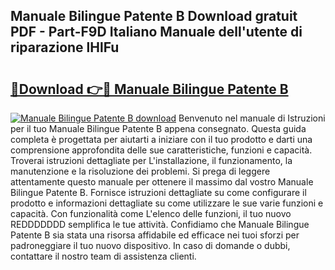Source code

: ## Manuale Bilingue Patente B Download gratuit PDF - Part-F9D Italiano Manuale dell'utente di riparazione lHlFu

# <h2><a href="http://dfd820f.blite.top/?on=Manuale+Bilingue+Patente+B">🔗Download 👉🔴 Manuale Bilingue Patente B</a></h2>

[![Manuale Bilingue Patente B download](https://i.imgur.com/lujVjoI.png)](http://dfd820f.blite.top/?on=Manuale+Bilingue+Patente+B)
Benvenuto nel manuale di Istruzioni per il tuo Manuale Bilingue Patente B appena consegnato. Questa guida completa è progettata per aiutarti a iniziare con il tuo prodotto e darti una comprensione approfondita delle sue caratteristiche, funzioni e capacità. Troverai istruzioni dettagliate per L'installazione, il funzionamento, la manutenzione e la risoluzione dei problemi. Si prega di leggere attentamente questo manuale per ottenere il massimo dal vostro Manuale Bilingue Patente B. Fornisce istruzioni dettagliate su come configurare il prodotto e informazioni dettagliate su come utilizzare le sue varie funzioni e capacità. Con funzionalità come L'elenco delle funzioni, il tuo nuovo REDDDDDDD semplifica le tue attività. Confidiamo che Manuale Bilingue Patente B sia stata una risorsa affidabile ed efficace nei tuoi sforzi per padroneggiare il tuo nuovo dispositivo. In caso di domande o dubbi, contattare il nostro team di assistenza clienti.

→ WORK REQUEST
Here the job is to output the lines from the top of the listing through the line holding "[![Manuale Bilingue Patente", word for word and without pictures.

→ TASK RESULT
Source code

: ## Manuale Bilingue Patente B Download gratuit PDF - Part-F9D Italiano Manuale dell'utente di riparazione lHlFu

# <h2><a href="http://dfd820f.blite.top/?on=Manuale+Bilingue+Patente+B">🔗Download 👉🔴 Manuale Bilingue Patente B</a></h2>

[![Manuale Bilingue Patente B download](https://i.imgur.com/lujVjoI.png)](http://dfd820f.blite.top/?on=Manuale+Bilingue+Patente+B)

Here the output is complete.